**PROBLEM TO WORK ON:** Scan the records below and report how many lines include the string "Actor"; the number alone will do.

########################################

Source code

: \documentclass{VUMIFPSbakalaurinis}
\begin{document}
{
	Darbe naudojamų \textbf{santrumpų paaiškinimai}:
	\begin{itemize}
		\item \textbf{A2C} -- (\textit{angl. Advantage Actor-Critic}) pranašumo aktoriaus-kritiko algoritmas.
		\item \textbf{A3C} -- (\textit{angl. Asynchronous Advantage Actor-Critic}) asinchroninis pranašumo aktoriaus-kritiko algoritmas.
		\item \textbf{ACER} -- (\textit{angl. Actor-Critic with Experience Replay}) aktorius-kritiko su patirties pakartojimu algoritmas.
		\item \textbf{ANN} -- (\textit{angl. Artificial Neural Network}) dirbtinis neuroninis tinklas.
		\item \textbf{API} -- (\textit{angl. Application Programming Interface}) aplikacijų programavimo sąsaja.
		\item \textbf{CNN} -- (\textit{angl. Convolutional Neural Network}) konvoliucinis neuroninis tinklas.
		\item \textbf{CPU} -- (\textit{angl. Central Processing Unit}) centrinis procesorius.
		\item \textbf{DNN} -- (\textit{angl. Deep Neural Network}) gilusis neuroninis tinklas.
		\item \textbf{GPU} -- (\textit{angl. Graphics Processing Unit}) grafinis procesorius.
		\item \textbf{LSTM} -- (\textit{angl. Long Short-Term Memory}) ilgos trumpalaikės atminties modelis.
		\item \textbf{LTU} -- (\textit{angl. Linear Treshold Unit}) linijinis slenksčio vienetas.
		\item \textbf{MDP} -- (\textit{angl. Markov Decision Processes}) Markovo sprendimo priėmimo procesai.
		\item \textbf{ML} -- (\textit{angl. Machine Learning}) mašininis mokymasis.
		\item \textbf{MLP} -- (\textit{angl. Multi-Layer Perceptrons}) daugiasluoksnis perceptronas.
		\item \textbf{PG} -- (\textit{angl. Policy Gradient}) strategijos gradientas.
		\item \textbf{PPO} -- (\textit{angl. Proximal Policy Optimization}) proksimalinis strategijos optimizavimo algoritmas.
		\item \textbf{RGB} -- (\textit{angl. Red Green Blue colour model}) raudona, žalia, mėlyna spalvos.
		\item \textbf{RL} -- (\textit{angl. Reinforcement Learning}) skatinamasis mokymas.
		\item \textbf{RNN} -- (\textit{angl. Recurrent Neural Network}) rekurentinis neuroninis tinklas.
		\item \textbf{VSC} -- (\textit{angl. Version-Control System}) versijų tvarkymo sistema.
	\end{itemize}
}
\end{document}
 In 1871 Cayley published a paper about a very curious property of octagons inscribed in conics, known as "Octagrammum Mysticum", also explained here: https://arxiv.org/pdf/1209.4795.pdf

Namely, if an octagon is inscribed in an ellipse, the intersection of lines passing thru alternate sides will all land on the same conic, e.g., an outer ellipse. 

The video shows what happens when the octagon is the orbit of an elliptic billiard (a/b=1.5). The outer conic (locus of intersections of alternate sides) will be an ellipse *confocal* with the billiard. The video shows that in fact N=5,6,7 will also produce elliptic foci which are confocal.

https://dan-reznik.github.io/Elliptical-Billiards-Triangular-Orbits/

########################################

**FINISHED EXERCISE:** 3